(WHAT IS BEING ASKED): Produce a faithful copy of the data, one that leaves out the pictures.

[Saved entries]
* * *

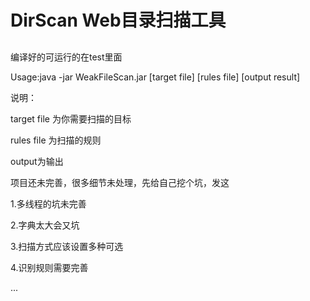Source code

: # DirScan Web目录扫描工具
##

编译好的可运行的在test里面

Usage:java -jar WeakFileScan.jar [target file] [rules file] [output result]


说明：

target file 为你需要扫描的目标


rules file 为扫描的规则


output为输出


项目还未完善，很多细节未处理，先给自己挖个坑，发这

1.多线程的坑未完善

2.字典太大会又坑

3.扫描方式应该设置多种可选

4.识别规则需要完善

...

* * *

(YOUR RESPONSE):
Source code

: # DirScan Web目录扫描工具
##

编译好的可运行的在test里面

Usage:java -jar WeakFileScan.jar [target file] [rules file] [output result]


说明：

target file 为你需要扫描的目标


rules file 为扫描的规则


output为输出


项目还未完善，很多细节未处理，先给自己挖个坑，发这

1.多线程的坑未完善

2.字典太大会又坑

3.扫描方式应该设置多种可选

4.识别规则需要完善

...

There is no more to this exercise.